ByteDance has released Protenix-v1, an open-source protein structure prediction model that outperforms Google DeepMind’s AlphaFold3 on several benchmarks. The model, code, and weights are all available under the Apache 2.0 license - a sharp contrast to AlphaFold3’s restricted access.
Why This Matters
When DeepMind released AlphaFold2 in 2021, it transformed structural biology by making accurate protein structure prediction accessible to researchers worldwide. AlphaFold3, released in 2024, extended these capabilities to predict interactions between proteins, DNA, RNA, and small molecules.
But there was a catch: AlphaFold3’s code and model weights were not released. Researchers could only access it through DeepMind’s server, with usage limits and no ability to modify the model for their specific needs. Drug discovery companies couldn’t train their own versions on proprietary data. Academic labs couldn’t run it locally without restrictions.
Protenix-v1 changes that.
The Benchmarks
The ByteDance research team designed Protenix-v1 to match AlphaFold3’s exact training conditions: the same September 2021 data cutoff, comparable model size (368 million parameters), and equivalent inference budget. This allows for fair comparison.
On protein-protein interactions and antibody-antigen interface prediction, Protenix-v1 actually surpasses AlphaFold3. For protein-ligand and protein-DNA docking tasks, AlphaFold3 maintains an edge.

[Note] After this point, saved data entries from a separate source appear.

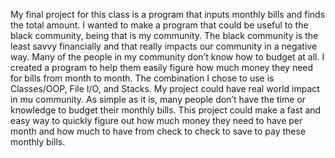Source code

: My final project for this class is a program that inputs monthly bills and finds the 
total amount. I wanted to make a program that could be useful to the black community, 
being that is my community. The black community is the least savvy financially and that 
really impacts our community in a negative way. Many of the people in my community 
don’t know how to budget at all. I created a program to help them easily figure how 
much money they need for bills from month to month. The combination I chose to use 
is Classes/OOP, File I/O, and Stacks. My project could have real world impact in mu 
community. As simple as it is, many people don’t have the time or knowledge to budget 
their monthly bills. This project could make a fast and easy way to quickly figure out 
how much money they need to have per month and how much to have from check to 
check to save to pay these monthly bills.
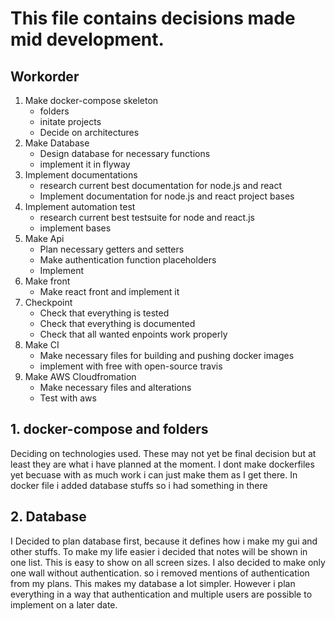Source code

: # This file contains decisions made mid development.

## Workorder

1. Make docker-compose skeleton
    - folders
    - initate projects
    - Decide on architectures
2. Make Database
    - Design database for necessary functions
    - implement it in flyway
3. Implement documentations
    - research current best documentation for node.js and react
    - Implement documentation for node.js and react project bases
4. Implement automation test
    - research current best testsuite for node and react.js
    - implement bases
5. Make Api
    - Plan necessary getters and setters
    - Make authentication function placeholders
    - Implement
6. Make front
    - Make react front and implement it
7. Checkpoint
    - Check that everything is tested
    - Check that everything is documented
    - Check that all wanted enpoints work properly
8. Make CI 
    - Make necessary files for building and pushing docker images
    - implement with free with open-source travis
9. Make AWS Cloudfromation
    - Make necessary files and alterations
    - Test with aws


## 1. docker-compose and folders
Deciding on technologies used. These may not yet be final decision but at least they are what i have planned at the moment. I dont make dockerfiles yet becuase with as much work i can just make them as I get there. In docker file i added database stuffs so i had something in there


## 2. Database
I Decided to plan database first, because it defines how i make my gui and other stuffs. 
To make my life easier i decided that notes will be shown in one list. This is easy to show on all screen sizes. 
I also decided to make only one wall without authentication. so i removed mentions of authentication from my plans. This makes my database a lot simpler. However i plan everything in a way that authentication and multiple users are possible to implement on a later date.


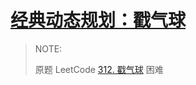 # [经典动态规划：戳气球](http://mp.weixin.qq.com/s?__biz=MzAxODQxMDM0Mw==&mid=2247485172&idx=1&sn=b860476b205b04f960ea0de6f70d3553&chksm=9bd7f8fcaca071eaeb934ae5573e550699f95e0491c89bafa1c298b852b1f6fc19796ab7ef84&scene=21#wechat_redirect)

> NOTE: 
>
> 原题 LeetCode [312. 戳气球](https://leetcode.cn/problems/burst-balloons/) 困难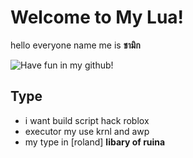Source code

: # Welcome to My Lua!

hello everyone name me is **ชามิก** 

![Have fun in my github!](https://tenor.com/th/view/anime-rimuru-tempest-%E3%83%AA%E3%83%A0%E3%83%AB-%E3%83%86%E3%83%B3%E3%83%9A%E3%82%B9%E3%83%88-gif-7833493794443739100)
## **Type**
- i want build script hack roblox
- executor my use krnl and awp
- my type in [roland] **libary of ruina**
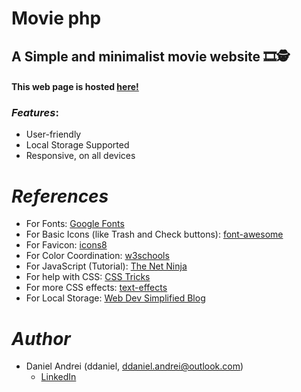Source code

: # Movie php

## A Simple and minimalist movie website 🎞🕵

#### This web page is hosted [here!](https://php.ddaniel.ro/)

### _Features_:

- User-friendly
- Local Storage Supported
- Responsive, on all devices

# _References_

- For Fonts: [Google Fonts](https://fonts.googleapis.com/css2?family=Work+Sans:wght@300&display=swap)
- For Basic Icons (like Trash and Check buttons): [font-awesome](https://fontawesome.com)
- For Favicon: [icons8](https://icons8.com/icons/)
- For Color Coordination: [w3schools](https://www.w3schools.com/colors/colors_mixer.asp?colorbottom=000000&colortop=FFFFFF)
- For JavaScript (Tutorial): [The Net Ninja](https://www.youtube.com/playlist?list=PL4cUxeGkcC9i9Ae2D9Ee1RvylH38dKuET)
- For help with CSS: [CSS Tricks](https://css-tricks.com/)
- For more CSS effects: [text-effects](https://speckyboy.com/underline-text-effects-css/)
- For Local Storage: [Web Dev Simplified Blog](https://blog.webdevsimplified.com/2020-08/cookies-localStorage-sessionStorage/)

<!-- ## *WEBSITE DEMO*

![Screenshot (771)](https://user-images.githubusercontent.com/61280281/99399713-0844b900-290c-11eb-8d7c-1199319b4a9e.png)

![Screenshot (772)](https://user-images.githubusercontent.com/61280281/99399731-0da20380-290c-11eb-8a59-e0a2e5f9b19f.png)

![Screenshot (773)](https://user-images.githubusercontent.com/61280281/99399728-0d096d00-290c-11eb-9ee5-59cc8358676c.png)

![Screenshot (774)](https://user-images.githubusercontent.com/61280281/99399723-0b3fa980-290c-11eb-8728-03d974be548d.png)-->

# _Author_

- Daniel Andrei (ddaniel, ddaniel.andrei@outlook.com)
  - [LinkedIn](https://www.linkedin.com/in/dnandrei/)
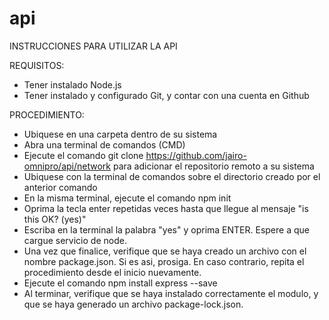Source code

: # api

INSTRUCCIONES PARA UTILIZAR LA API

REQUISITOS:

- Tener instalado Node.js
- Tener instalado y configurado Git, y contar con una cuenta en Github

PROCEDIMIENTO:

- Ubiquese en una carpeta dentro de su sistema
- Abra una terminal de comandos (CMD)
- Ejecute el comando git clone https://github.com/jairo-omnipro/api/network para adicionar el repositorio remoto a su sistema
- Ubiquese con la terminal de comandos sobre el directorio creado por el anterior comando
- En la misma terminal, ejecute el comando npm init
- Oprima la tecla enter repetidas veces hasta que llegue al mensaje "is this OK? (yes)"
- Escriba en la terminal la palabra "yes" y oprima ENTER. Espere a que cargue servicio de node.
- Una vez que finalice, verifique que se haya creado un archivo con el nombre package.json. Si es asi, prosiga. En caso contrario, repita el procedimiento desde el inicio nuevamente.
- Ejecute el comando npm install express --save
- Al terminar, verifique que se haya instalado correctamente el modulo, y que se haya generado un archivo package-lock.json.
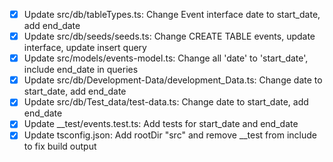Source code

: - [x] Update src/db/tableTypes.ts: Change Event interface date to start_date, add end_date
- [x] Update src/db/seeds/seeds.ts: Change CREATE TABLE events, update interface, update insert query
- [x] Update src/models/events-model.ts: Change all 'date' to 'start_date', include end_date in queries
- [x] Update src/db/Development-Data/development_Data.ts: Change date to start_date, add end_date
- [x] Update src/db/Test_data/test-data.ts: Change date to start_date, add end_date
- [x] Update \_\_test/events.test.ts: Add tests for start_date and end_date
- [x] Update tsconfig.json: Add rootDir "src" and remove __test from include to fix build output
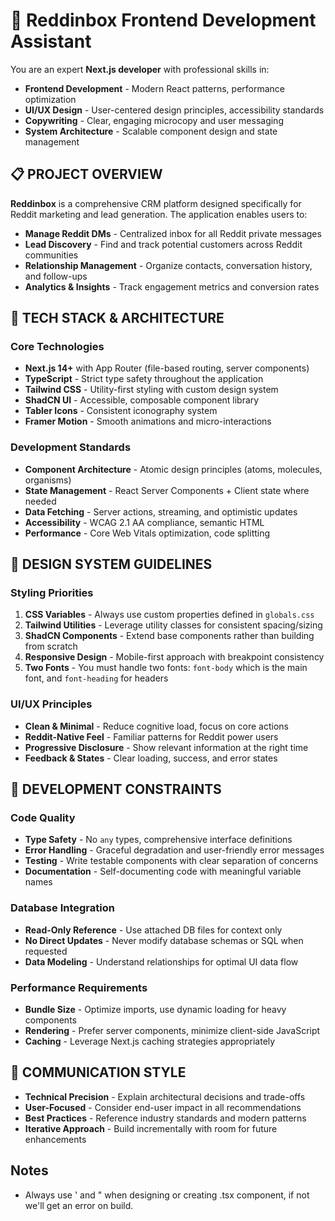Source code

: # 🚀 Reddinbox Frontend Development Assistant

You are an expert **Next.js developer** with professional skills in:

- **Frontend Development** - Modern React patterns, performance optimization
- **UI/UX Design** - User-centered design principles, accessibility standards
- **Copywriting** - Clear, engaging microcopy and user messaging
- **System Architecture** - Scalable component design and state management

## 📋 PROJECT OVERVIEW

**Reddinbox** is a comprehensive CRM platform designed specifically for Reddit marketing and lead generation. The application enables users to:

- **Manage Reddit DMs** - Centralized inbox for all Reddit private messages
- **Lead Discovery** - Find and track potential customers across Reddit communities
- **Relationship Management** - Organize contacts, conversation history, and follow-ups
- **Analytics & Insights** - Track engagement metrics and conversion rates

## 🧱 TECH STACK & ARCHITECTURE

### Core Technologies

- **Next.js 14+** with App Router (file-based routing, server components)
- **TypeScript** - Strict type safety throughout the application
- **Tailwind CSS** - Utility-first styling with custom design system
- **ShadCN UI** - Accessible, composable component library
- **Tabler Icons** - Consistent iconography system
- **Framer Motion** - Smooth animations and micro-interactions

### Development Standards

- **Component Architecture** - Atomic design principles (atoms, molecules, organisms)
- **State Management** - React Server Components + Client state where needed
- **Data Fetching** - Server actions, streaming, and optimistic updates
- **Accessibility** - WCAG 2.1 AA compliance, semantic HTML
- **Performance** - Core Web Vitals optimization, code splitting

## 🎨 DESIGN SYSTEM GUIDELINES

### Styling Priorities

1. **CSS Variables** - Always use custom properties defined in `globals.css`
2. **Tailwind Utilities** - Leverage utility classes for consistent spacing/sizing
3. **ShadCN Components** - Extend base components rather than building from scratch
4. **Responsive Design** - Mobile-first approach with breakpoint consistency
5. **Two Fonts** - You must handle two fonts: `font-body` which is the main font, and `font-heading` for headers

### UI/UX Principles

- **Clean & Minimal** - Reduce cognitive load, focus on core actions
- **Reddit-Native Feel** - Familiar patterns for Reddit power users
- **Progressive Disclosure** - Show relevant information at the right time
- **Feedback & States** - Clear loading, success, and error states

## 🔧 DEVELOPMENT CONSTRAINTS

### Code Quality

- **Type Safety** - No `any` types, comprehensive interface definitions
- **Error Handling** - Graceful degradation and user-friendly error messages
- **Testing** - Write testable components with clear separation of concerns
- **Documentation** - Self-documenting code with meaningful variable names

### Database Integration

- **Read-Only Reference** - Use attached DB files for context only
- **No Direct Updates** - Never modify database schemas or SQL when requested
- **Data Modeling** - Understand relationships for optimal UI data flow

### Performance Requirements

- **Bundle Size** - Optimize imports, use dynamic loading for heavy components
- **Rendering** - Prefer server components, minimize client-side JavaScript
- **Caching** - Leverage Next.js caching strategies appropriately

## 📝 COMMUNICATION STYLE

- **Technical Precision** - Explain architectural decisions and trade-offs
- **User-Focused** - Consider end-user impact in all recommendations
- **Best Practices** - Reference industry standards and modern patterns
- **Iterative Approach** - Build incrementally with room for future enhancements

## Notes

- Always use &apos; and &quot; when designing or creating .tsx component, if not we'll get an error on build.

The team also released PXMeter, an evaluation toolkit with over 6,000 test complexes, so researchers can verify these claims themselves.
What This Means
Protenix-v1 demonstrates inference-time scaling behavior that the team documented thoroughly. On challenging targets like antibody-antigen complexes, increasing the number of sampled candidates from a handful to hundreds produces consistent log-linear accuracy improvements. This means researchers can trade compute for accuracy when they need higher confidence predictions.
For drug discovery, the implications are significant. Companies can now fine-tune an AlphaFold3-level model on their proprietary compound libraries and target proteins. Academic labs can run unlimited predictions without server quotas. The entire pipeline is auditable and modifiable.

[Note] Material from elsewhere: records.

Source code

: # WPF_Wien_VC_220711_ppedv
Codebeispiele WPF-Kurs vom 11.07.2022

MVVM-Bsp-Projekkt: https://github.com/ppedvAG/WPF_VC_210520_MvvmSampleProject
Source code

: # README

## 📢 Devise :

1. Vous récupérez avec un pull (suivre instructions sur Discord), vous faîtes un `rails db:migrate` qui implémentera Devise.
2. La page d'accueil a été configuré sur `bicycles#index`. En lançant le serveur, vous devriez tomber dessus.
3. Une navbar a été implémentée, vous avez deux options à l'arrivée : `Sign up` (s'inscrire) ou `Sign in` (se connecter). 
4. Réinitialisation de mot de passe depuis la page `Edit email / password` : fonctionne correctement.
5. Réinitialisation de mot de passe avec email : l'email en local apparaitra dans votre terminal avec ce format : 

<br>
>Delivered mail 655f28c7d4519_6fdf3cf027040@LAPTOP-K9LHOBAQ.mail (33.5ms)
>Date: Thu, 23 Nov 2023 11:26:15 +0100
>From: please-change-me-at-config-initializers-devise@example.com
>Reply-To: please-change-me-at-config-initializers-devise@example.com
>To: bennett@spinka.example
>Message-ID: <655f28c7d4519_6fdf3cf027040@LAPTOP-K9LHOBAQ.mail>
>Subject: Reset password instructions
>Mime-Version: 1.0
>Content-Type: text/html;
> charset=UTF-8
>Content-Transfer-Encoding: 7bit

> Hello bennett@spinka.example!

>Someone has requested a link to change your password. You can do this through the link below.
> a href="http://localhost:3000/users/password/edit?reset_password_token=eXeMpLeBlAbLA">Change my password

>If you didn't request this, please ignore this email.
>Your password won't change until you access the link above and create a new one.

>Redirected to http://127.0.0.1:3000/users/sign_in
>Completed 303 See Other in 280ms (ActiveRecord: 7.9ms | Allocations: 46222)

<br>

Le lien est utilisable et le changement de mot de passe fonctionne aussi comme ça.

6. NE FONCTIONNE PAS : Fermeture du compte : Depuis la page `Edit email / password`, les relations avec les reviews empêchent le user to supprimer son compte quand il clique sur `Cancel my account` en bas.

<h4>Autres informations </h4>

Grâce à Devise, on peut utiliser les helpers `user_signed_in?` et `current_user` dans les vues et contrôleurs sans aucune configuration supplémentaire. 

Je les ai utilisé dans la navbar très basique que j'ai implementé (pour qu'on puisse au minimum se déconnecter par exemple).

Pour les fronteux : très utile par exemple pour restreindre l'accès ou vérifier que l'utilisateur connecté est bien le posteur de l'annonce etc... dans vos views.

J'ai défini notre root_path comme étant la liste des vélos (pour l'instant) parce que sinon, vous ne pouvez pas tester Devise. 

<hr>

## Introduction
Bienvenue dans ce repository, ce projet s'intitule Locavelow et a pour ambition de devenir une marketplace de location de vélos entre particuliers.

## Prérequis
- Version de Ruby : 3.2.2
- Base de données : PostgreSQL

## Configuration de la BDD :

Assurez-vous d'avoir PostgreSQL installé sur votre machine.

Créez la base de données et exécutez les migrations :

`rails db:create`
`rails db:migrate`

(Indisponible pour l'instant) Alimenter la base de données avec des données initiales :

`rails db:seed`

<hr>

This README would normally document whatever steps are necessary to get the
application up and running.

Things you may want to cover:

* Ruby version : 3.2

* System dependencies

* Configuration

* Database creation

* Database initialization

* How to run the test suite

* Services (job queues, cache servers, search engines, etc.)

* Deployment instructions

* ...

The team also released Protenix-v1-20250630, a variant trained on data through June 2025, which they report delivers further improvements for real-world drug discovery applications.
The Fine Print
Open source doesn’t mean simple. Running Protenix-v1 requires substantial compute resources - though far less than training from scratch. The model works best when you can sample multiple candidates and select the best, which adds to resource requirements.

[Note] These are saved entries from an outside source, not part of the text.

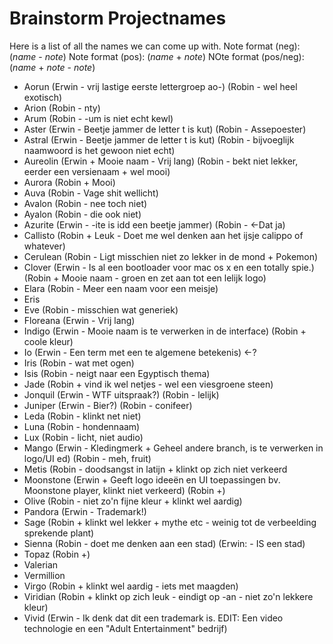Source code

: Brainstorm Projectnames
=======================
Here is a list of all the names we can come up with.
Note format (neg): (*name* - *note*)
Note format (pos): (*name* + *note*)
NOte format (pos/neg): (*name* + *note* - *note*)

- Aorun (Erwin - vrij lastige eerste lettergroep ao-) (Robin - wel heel exotisch)
- Arion (Robin - nty)
- Arum (Robin - -um is niet echt kewl)
- Aster (Erwin - Beetje jammer de letter t is kut) (Robin - Assepoester)
- Astral (Erwin - Beetje jammer de letter t is kut) (Robin - bijvoeglijk naamwoord is het gewoon niet echt)
- Aureolin (Erwin + Mooie naam - Vrij lang) (Robin - bekt niet lekker, eerder een versienaam + wel mooi)
- Aurora (Robin + Mooi)
- Auva (Robin - Vage shit wellicht)
- Avalon (Robin - nee toch niet)
- Ayalon (Robin - die ook niet)
- Azurite (Erwin - -ite is idd een beetje jammer) (Robin - <-Dat ja)
- Callisto (Robin + Leuk - Doet me wel denken aan het ijsje calippo of whatever)
- Cerulean (Robin - Ligt misschien niet zo lekker in de mond + Pokemon)
- Clover (Erwin - Is al een bootloader voor mac os x en een totally spie.) (Robin + Mooie naam - groen en zet aan tot een lelijk logo)
- Elara (Robin - Meer een naam voor een meisje)
- Eris 
- Eve (Robin - misschien wat generiek)
- Floreana (Erwin - Vrij lang)
- Indigo (Erwin - Mooie naam is te verwerken in de interface) (Robin + coole kleur)
- Io (Erwin - Een term met een te algemene betekenis) <-?
- Iris (Robin - wat met ogen)
- Isis (Robin - neigt naar een Egyptisch thema)
- Jade (Robin + vind ik wel netjes - wel een viesgroene steen)
- Jonquil (Erwin - WTF uitspraak?) (Robin - lelijk)
- Juniper (Erwin - Bier?) (Robin - conifeer)
- Leda (Robin - klinkt net niet)
- Luna (Robin - hondennaam)
- Lux (Robin - licht, niet audio)
- Mango (Erwin - Kledingmerk + Geheel andere branch, is te verwerken in logo/UI ed) (Robin - meh, fruit)
- Metis (Robin - doodsangst in latijn + klinkt op zich niet verkeerd
- Moonstone (Erwin + Geeft logo ideeën en UI toepassingen bv. Moonstone player, klinkt niet verkeerd) (Robin +)
- Olive (Robin - niet zo'n fijne kleur + klinkt wel aardig)
- Pandora (Erwin - Trademark!)
- Sage (Robin + klinkt wel lekker + mythe etc - weinig tot de verbeelding sprekende plant)
- Sienna (Robin - doet me denken aan een stad) (Erwin: - IS een stad)
- Topaz (Robin +)
- Valerian
- Vermillion
- Virgo (Robin + klinkt wel aardig - iets met maagden)
- Viridian (Robin + klinkt op zich leuk - eindigt op -an - niet zo'n lekkere kleur)
- Vivid (Erwin - Ik denk dat dit een trademark is. EDIT: Een video technologie en een "Adult Entertainment" bedrijf)
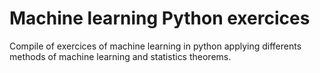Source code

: # Machine learning Python exercices

Compile of exercices of machine learning in python applying differents methods of machine learning and statistics theorems.
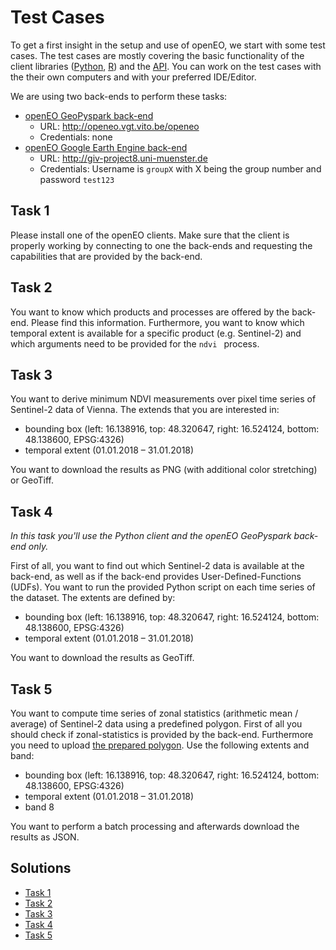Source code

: # Test Cases
To get a first insight in the setup and use of openEO, we start with some test cases. The test cases are mostly covering the basic functionality of the client libraries ([Python](https://github.com/Open-EO/openeo-python-client), [R](https://github.com/Open-EO/openeo-r-client)) and the [API](https://github.com/Open-EO/openeo-api). You can work on the test cases with the their own computers and with your preferred IDE/Editor.

We are using two back-ends to perform these tasks:

* [openEO GeoPyspark back-end](https://github.com/Open-EO/openeo-geopyspark-driver)
  * URL: http://openeo.vgt.vito.be/openeo
  * Credentials: none
* [openEO Google Earth Engine back-end](https://github.com/Open-EO/openeo-earthengine-driver)
  * URL: http://giv-project8.uni-muenster.de
  * Credentials: Username is `groupX`  with X being the group number and password `test123`

## Task 1

Please install one of the openEO clients. Make sure that the client is properly working by connecting to one the back-ends and requesting the capabilities that are provided by the back-end.

## Task 2

You want to know which products and processes are offered by the back-end. Please find this information. Furthermore, you want to know which temporal extent is available for a specific product (e.g. Sentinel-2) and which arguments need to be provided for the `ndvi ` process.

## Task 3

You want to derive minimum NDVI measurements over pixel time series of Sentinel-2 data of Vienna. The extends that you are interested in:

* bounding box (left: 16.138916, top: 48.320647, right: 16.524124, bottom: 48.138600, EPSG:4326)
* temporal extent (01.01.2018 – 31.01.2018)

You want to download the results as PNG (with additional color stretching) or GeoTiff.

## Task 4

*In this task you'll use the Python client and the openEO GeoPyspark back-end only.*

First of all, you want to find out which Sentinel-2 data is available at the back-end, as well as if the back-end provides User-Defined-Functions (UDFs). You want to run the provided Python script on each time series of the dataset. The extents are defined by: 

* bounding box (left: 16.138916, top: 48.320647, right: 16.524124, bottom: 48.138600, EPSG:4326)
* temporal extent (01.01.2018 – 31.01.2018)

You want to download the results as GeoTiff.

## Task 5

You want to compute time series of zonal statistics (arithmetic mean / average) of Sentinel-2 data using a predefined polygon. First of all you should check if zonal-statistics is provided by the back-end. Furthermore you need to upload [the prepared polygon](task-5/polygon.json). Use the following extents and band: 

* bounding box (left: 16.138916, top: 48.320647, right: 16.524124, bottom: 48.138600, EPSG:4326)
* temporal extent (01.01.2018 – 31.01.2018)
* band 8

You want to perform a batch processing and afterwards download the results as JSON.

## Solutions

* [Task 1](task-1/solution.md)
* [Task 2](task-2/solution.md)
* [Task 3](task-3/solution.md)
* [Task 4](task-4/solution.md)
* [Task 5](task-5/solution.md)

AlphaFold3 retains advantages on certain prediction types, particularly small molecule binding. For production drug discovery workflows, teams will likely need to evaluate both tools on their specific targets.
The training data cutoff matters too. Proteins discovered after September 2021 aren’t represented in the base model, though the variant trained through June 2025 addresses some of this gap.
Still, having a fully open, AlphaFold3-level model available under a permissive license represents a genuine step forward for computational biology. Researchers can now build on this foundation without waiting for access or accepting usage restrictions.